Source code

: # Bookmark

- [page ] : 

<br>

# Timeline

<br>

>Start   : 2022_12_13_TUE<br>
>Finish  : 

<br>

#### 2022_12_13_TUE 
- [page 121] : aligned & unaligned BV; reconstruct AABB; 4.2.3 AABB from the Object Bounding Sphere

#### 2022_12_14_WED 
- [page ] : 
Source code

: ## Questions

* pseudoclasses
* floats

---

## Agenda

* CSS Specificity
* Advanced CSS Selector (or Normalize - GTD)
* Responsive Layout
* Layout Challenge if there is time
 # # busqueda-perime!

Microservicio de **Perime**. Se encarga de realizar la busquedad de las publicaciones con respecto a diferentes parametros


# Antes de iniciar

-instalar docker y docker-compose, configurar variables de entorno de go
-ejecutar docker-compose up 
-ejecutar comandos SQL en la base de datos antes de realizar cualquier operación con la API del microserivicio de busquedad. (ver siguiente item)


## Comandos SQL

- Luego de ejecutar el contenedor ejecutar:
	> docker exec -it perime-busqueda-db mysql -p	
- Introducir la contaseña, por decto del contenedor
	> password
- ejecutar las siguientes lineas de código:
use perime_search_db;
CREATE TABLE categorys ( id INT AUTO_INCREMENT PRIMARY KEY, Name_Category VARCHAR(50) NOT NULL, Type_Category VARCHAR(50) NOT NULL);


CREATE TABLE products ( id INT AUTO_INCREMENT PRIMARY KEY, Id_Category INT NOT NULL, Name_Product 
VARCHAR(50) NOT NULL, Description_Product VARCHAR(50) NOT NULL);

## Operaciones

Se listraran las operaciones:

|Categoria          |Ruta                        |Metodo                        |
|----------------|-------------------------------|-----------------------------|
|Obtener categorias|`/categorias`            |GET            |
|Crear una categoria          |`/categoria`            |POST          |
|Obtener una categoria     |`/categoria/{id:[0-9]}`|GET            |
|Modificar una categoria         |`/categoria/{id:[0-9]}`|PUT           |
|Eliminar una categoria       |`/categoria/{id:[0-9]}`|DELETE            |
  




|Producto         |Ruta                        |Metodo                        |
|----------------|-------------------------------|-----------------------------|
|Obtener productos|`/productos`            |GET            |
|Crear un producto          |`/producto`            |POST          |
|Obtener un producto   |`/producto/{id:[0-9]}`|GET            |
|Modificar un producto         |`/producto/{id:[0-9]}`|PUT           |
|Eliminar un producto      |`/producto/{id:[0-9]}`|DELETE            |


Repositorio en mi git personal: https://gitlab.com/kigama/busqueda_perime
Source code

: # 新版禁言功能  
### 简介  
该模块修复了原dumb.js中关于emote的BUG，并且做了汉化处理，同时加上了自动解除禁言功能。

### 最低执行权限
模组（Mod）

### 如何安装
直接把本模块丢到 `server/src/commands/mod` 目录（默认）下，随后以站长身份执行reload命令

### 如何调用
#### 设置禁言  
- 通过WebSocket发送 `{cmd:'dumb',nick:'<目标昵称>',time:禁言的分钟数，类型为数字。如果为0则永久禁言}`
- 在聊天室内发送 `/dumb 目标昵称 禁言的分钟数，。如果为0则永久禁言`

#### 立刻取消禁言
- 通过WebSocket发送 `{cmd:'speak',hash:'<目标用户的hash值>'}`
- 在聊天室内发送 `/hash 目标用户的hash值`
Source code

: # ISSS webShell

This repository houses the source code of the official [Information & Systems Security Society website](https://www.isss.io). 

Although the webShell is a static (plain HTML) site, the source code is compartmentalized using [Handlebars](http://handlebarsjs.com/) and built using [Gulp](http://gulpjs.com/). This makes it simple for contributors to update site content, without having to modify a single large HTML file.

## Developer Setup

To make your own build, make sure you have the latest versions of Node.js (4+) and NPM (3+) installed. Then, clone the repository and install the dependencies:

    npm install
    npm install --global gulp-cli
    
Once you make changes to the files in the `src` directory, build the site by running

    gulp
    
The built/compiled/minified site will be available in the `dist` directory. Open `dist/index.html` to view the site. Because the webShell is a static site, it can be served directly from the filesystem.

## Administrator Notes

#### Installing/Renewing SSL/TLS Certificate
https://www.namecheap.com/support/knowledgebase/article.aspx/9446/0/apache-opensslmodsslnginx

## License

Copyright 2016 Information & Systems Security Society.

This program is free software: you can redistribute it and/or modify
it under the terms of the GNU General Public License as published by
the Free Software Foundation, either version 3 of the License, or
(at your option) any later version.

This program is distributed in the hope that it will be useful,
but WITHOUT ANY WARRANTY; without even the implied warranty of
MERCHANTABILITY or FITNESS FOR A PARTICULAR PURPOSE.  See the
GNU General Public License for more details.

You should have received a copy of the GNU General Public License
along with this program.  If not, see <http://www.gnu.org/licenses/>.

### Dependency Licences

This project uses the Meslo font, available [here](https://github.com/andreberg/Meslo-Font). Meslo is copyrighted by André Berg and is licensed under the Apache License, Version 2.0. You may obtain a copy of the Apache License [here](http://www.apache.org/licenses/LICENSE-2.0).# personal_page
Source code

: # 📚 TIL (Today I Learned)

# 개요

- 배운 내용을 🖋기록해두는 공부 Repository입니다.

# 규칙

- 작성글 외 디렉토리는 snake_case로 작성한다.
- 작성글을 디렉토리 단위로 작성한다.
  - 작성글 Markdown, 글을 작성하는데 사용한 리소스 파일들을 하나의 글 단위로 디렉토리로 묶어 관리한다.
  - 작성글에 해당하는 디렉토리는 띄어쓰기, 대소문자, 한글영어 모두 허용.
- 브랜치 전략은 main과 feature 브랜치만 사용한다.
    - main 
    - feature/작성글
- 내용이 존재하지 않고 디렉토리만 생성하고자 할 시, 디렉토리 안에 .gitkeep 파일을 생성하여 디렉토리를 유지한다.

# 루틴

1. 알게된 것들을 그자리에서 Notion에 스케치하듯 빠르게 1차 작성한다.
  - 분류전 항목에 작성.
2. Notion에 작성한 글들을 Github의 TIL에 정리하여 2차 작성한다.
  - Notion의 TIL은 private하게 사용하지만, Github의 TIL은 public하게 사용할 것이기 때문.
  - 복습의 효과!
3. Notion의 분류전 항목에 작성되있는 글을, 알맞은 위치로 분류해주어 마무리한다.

·····

» **TASK DIRECTIONS**: Among the lines of the data, identify those with the word "VARCHAR". Copy each of them.

» **TASK ANSWER**:
CREATE TABLE categorys ( id INT AUTO_INCREMENT PRIMARY KEY, Name_Category VARCHAR(50) NOT NULL, Type_Category VARCHAR(50) NOT NULL);
VARCHAR(50) NOT NULL, Description_Product VARCHAR(50) NOT NULL);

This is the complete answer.